Show HN: Ready-to-use API to convert any web page to PDF using headless Chrome

frenchman99 · on Nov 2, 2017

Saving a webpage to a PDF is literally one command line away:

chromium --headless --disable-gpu --print-to-pdf=google.pdf http://google.com/

What does Apify add in this case?

jancurn · on Nov 2, 2017

You can call the API from anywhere, from resource-constrained servers, Docker containers that cannot run headless Chrome, JavaScript on a website etc. Also, we'll keep adding new features to this act to make it worthwhile to use it, e.g. retries on failures, posting of the file to some URL etc.

xilni · on Nov 2, 2017

This is exactly what I do bundled into a nice function added to my .zshrc

    chromepdf() {
        chrome --headless --disable-gpu --print-to-pdf="$1" $2
    }

sgolestane · on Nov 3, 2017

Is there anyway to make chrome wait until the page loads?

lashkari · on Nov 6, 2017

Looks like it prints automatically once Page.loadEventFired is triggered.

Alternatively, you can run Chrome headless with the remote debugging API (--remote-debugging-port=9222) and send a Page.printToPDF (https://chromedevtools.github.io/devtools-protocol/tot/Page/...) after some delay.

zulln · on Nov 2, 2017

What do you use this for?

nsomaru · on Nov 3, 2017

Save a webpage as a PDF

zulln · on Nov 4, 2017

Did not mean to sound negative, but what is the use-case of saving web pages as PDFs? I understand building in the functionality in something else, but here it sounds like you manually type/paste in URLs on a regular basis.

Edit, I see now that I replied to the wrong comment. It was meant to they who made an alias to it.

nickjj · on Nov 2, 2017

Also if you can't access this command for whatever reason, another option is to open the print dialog box in Chrome and set the destination to "Save as PDF" and it will work. You'll even get to see a preview. It's very useful for 1 off saves where you want to consume a really long post offline in a PDF viewer.

Scarbutt · on Nov 2, 2017

Sure, but the idea is to do it programatically.

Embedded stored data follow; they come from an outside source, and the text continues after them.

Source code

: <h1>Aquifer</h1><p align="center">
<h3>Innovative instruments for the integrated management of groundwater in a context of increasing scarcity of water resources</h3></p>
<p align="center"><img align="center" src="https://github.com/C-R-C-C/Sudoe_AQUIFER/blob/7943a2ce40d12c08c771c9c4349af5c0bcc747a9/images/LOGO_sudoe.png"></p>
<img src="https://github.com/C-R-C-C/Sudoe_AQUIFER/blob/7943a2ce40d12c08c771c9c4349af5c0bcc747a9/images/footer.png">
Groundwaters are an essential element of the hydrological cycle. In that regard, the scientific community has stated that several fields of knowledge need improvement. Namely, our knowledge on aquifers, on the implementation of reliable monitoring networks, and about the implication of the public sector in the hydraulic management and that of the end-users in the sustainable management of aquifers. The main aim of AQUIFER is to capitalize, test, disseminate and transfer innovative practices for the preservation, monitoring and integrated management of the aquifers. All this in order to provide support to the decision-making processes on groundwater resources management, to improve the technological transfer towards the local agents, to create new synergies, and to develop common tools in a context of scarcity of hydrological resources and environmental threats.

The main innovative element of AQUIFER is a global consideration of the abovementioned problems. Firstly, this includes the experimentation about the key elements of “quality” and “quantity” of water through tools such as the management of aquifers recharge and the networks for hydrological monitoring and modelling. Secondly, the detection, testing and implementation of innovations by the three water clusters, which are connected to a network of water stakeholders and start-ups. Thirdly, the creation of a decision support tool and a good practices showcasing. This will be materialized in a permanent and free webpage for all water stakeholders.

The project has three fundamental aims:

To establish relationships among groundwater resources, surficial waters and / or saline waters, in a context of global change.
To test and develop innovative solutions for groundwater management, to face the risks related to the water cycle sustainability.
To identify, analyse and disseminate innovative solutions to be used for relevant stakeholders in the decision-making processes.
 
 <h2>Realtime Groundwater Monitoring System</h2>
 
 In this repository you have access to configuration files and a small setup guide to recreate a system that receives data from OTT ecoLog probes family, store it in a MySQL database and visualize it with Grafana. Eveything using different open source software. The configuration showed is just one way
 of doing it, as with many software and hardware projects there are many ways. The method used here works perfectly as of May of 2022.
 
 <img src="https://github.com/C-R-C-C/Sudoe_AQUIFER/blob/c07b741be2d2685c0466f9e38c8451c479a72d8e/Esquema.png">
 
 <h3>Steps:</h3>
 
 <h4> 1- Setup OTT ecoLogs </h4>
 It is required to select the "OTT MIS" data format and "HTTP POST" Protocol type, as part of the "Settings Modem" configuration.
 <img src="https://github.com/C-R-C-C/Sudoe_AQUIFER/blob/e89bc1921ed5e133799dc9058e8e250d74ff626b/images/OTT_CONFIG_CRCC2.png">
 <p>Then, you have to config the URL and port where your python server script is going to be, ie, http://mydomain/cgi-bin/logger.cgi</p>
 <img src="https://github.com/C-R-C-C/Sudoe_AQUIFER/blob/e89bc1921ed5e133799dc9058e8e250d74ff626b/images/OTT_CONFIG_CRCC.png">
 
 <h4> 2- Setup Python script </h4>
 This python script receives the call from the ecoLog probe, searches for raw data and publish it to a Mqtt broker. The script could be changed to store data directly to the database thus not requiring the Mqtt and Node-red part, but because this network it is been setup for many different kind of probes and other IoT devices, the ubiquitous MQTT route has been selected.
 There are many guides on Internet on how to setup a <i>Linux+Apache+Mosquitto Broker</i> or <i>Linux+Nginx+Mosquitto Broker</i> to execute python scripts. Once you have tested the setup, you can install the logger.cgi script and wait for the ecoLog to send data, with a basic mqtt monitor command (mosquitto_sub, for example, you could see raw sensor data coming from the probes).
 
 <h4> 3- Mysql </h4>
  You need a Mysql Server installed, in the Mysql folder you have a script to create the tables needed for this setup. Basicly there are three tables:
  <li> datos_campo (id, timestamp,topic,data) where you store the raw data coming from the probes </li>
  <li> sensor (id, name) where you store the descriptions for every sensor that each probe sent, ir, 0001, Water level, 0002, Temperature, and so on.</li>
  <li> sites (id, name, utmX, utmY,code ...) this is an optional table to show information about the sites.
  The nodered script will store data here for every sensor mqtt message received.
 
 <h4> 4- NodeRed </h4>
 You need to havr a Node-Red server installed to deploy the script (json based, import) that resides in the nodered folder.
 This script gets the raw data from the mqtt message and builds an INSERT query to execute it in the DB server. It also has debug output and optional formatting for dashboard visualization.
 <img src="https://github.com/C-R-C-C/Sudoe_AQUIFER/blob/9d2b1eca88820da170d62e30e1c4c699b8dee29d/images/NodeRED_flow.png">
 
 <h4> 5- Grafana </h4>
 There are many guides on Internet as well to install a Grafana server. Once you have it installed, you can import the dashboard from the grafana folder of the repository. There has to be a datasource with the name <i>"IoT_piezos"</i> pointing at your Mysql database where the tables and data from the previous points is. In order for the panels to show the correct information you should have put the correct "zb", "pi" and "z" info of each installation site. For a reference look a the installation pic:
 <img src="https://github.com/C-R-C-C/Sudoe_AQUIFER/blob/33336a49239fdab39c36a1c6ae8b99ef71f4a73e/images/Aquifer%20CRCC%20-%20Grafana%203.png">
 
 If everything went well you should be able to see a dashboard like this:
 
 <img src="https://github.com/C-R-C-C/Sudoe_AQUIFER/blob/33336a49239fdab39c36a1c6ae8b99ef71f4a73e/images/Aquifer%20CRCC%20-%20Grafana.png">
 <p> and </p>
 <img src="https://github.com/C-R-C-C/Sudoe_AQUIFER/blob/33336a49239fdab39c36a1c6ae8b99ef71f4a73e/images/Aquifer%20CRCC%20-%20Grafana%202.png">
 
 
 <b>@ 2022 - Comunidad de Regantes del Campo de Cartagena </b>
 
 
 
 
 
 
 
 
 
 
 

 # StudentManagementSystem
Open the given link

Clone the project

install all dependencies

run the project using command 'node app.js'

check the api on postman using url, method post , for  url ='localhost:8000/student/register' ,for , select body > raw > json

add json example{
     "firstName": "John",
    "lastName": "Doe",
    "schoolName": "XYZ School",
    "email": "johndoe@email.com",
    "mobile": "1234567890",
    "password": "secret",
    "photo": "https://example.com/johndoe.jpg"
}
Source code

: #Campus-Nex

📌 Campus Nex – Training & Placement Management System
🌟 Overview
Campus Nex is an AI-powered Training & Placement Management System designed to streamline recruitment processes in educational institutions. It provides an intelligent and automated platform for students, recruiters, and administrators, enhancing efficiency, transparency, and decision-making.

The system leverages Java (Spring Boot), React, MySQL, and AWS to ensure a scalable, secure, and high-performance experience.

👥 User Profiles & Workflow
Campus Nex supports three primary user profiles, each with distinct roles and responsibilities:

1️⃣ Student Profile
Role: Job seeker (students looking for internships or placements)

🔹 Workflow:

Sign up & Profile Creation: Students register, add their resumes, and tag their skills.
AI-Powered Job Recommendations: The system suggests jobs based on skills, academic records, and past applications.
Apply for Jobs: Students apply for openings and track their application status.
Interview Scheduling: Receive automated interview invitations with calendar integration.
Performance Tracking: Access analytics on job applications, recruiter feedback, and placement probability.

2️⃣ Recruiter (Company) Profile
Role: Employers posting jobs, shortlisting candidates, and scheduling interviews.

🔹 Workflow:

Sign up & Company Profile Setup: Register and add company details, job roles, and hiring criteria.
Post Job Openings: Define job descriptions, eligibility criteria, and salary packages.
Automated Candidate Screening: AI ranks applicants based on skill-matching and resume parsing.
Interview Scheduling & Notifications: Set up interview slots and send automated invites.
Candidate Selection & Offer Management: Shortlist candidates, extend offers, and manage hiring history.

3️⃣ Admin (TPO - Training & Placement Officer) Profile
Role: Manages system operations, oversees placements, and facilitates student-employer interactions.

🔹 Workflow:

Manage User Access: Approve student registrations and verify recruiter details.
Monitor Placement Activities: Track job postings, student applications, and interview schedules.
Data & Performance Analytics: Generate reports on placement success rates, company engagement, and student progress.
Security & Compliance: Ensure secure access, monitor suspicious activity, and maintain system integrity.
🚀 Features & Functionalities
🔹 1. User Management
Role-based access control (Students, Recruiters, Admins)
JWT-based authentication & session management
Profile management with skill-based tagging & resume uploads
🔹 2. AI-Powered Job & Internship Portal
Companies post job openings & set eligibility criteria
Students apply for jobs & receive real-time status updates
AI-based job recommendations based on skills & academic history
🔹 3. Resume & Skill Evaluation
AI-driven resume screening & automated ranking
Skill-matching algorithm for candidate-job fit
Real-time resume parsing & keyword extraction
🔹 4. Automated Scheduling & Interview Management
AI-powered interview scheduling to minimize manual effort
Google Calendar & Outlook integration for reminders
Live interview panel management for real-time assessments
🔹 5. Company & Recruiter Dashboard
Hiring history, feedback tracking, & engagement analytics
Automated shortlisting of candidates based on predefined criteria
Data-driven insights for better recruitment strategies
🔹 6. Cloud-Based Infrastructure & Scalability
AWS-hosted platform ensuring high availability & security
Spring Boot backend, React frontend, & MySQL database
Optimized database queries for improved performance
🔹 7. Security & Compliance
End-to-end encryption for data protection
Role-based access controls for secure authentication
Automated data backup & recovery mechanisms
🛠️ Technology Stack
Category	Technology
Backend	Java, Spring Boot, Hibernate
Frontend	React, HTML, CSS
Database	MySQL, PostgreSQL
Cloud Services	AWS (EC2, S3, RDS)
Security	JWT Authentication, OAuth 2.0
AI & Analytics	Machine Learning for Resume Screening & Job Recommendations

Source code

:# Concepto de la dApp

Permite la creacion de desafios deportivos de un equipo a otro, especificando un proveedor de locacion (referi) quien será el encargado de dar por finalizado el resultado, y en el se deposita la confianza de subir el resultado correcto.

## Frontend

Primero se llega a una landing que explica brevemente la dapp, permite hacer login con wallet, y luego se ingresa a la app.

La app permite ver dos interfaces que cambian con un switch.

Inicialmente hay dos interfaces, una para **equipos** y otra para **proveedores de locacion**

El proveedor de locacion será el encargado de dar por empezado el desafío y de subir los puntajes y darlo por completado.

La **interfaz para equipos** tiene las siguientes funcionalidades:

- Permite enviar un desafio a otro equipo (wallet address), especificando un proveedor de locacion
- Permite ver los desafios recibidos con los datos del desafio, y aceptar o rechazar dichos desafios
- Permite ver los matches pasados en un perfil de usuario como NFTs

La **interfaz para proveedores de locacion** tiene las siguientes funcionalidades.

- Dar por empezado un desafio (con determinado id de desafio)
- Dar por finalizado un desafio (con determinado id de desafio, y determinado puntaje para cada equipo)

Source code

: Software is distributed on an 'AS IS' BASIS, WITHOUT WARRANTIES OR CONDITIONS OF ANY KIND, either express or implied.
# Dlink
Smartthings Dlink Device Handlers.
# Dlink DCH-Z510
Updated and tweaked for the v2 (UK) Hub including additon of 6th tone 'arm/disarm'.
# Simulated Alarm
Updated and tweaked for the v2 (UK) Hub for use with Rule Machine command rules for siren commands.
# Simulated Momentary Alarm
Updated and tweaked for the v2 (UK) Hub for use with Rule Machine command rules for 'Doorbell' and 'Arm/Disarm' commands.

scaryclam · on Nov 2, 2017

Thanks, I didn't know that was a thing. I was checking out wkhtmltox earlier this week as well.

Looks like there are a lot of options available for this. I suspect Apify's using one of them.

jancurn · on Nov 2, 2017

Actually we're simply using Puppeteer - see the source code at the bottom of https://www.apify.com/jancurn/url-to-pdf

zulln · on Nov 2, 2017

Any special reason to why you use this over Chrome?

nikisweeting · on Nov 3, 2017

Puppeteer is a scripting library for Chrome, built by the Chrome team.

Natsu · on Nov 3, 2017

There's also wkhtmltopdf that more or less does the same thing using webkit.

granda · on Nov 2, 2017

Are there any downsides to me using this to build my own archiver?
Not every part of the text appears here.